Thursday, May 03, 2007

 

Iraq wins some debt relief at Sharm el-Sheikh

Conference
(Reuters) - Iraq won a trickle of debt relief pledges at a big international conference in Egypt on Thursday and the United States prepared for the highest-level contact with Syria in more than two years. Egypt and three East European countries agreed to waive debts owed by Iraq as part of an International Compact to support Iraqi institutions in exchange for political and economic reforms by the Baghdad government.
The first day of the two-day conference in the Red Sea resort of Sharm el-Sheikh is dedicated to the International Compact, a five-year plan to restore stability and economic prosperity through national reconciliation. But much of the attention is on whether the United States will abandon its longstanding reluctance to hold high-level talks with the Iranian and Syrian governments, as recommended by the Baker-Hamilton commission on Iraq last year.
In his opening speech to the two days of meetings in Egypt, Iraqi Prime Minister Nouri al-Maliki appealed for debt relief. "We call on everybody participating in this conference to write off the accumulated debts of Iraq," he said. Iraq sits on the world's third-largest proven crude oil reserves but is struggling to rebuild after four years of war.
Iraqi Finance Minister Bayan Jabor said the three Eastern European countries -- Slovenia, Bulgaria and Poland -- would agree to forgive 80 percent of Iraqi debt but did not say how much that would be.

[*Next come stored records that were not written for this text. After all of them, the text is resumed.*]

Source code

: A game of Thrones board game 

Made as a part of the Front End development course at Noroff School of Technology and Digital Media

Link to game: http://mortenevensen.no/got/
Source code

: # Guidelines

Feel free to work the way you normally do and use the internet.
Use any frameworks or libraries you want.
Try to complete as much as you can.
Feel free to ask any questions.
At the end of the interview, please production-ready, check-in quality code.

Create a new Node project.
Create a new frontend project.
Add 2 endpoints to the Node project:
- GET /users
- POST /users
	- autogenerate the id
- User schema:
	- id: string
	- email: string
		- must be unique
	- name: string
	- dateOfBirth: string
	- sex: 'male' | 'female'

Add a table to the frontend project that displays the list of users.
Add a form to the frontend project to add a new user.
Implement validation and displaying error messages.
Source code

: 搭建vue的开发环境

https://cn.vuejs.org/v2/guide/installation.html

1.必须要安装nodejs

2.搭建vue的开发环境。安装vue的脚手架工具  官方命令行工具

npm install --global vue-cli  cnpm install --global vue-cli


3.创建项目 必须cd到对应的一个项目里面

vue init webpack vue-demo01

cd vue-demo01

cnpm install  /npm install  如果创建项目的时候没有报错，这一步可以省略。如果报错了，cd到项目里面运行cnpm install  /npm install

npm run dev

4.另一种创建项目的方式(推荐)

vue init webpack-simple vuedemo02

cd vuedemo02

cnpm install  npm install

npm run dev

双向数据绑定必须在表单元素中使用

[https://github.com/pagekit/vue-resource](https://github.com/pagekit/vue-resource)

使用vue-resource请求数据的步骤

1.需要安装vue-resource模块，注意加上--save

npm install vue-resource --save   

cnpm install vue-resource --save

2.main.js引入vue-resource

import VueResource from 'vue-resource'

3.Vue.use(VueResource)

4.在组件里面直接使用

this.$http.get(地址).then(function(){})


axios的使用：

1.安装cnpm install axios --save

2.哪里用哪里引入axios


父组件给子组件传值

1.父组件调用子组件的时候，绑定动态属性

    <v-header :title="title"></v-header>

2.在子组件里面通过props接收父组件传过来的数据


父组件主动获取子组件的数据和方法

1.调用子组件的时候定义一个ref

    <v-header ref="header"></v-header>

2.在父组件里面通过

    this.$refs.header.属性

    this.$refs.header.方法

He said the European Union would grant Iraq $200 million, and he expected grants from some Asian countries as well. But James Dobbins, an analysts at the RAND Corporation, said debt relief was of secondary importance because the Iraqis are not paying off the money they owed anyway.
"It is a purely paper transaction. It's symbolic but it doesn't have any immediate effect," he said. Jabor said that Iraq had rejected as unacceptable an offer from Russia to forgive the debt it is owed by Baghdad in return for access to a major Iraqi oilfield. "The Russians are hesitant. They want investment in the Rumaila oilfield in return for eliminating the debt," he said. When Saudi Arabia announced last month that it was writing off 80 percent of the more than $15 billion it was owed by Iraq, Jabor estimated his country's debt at $140 billion.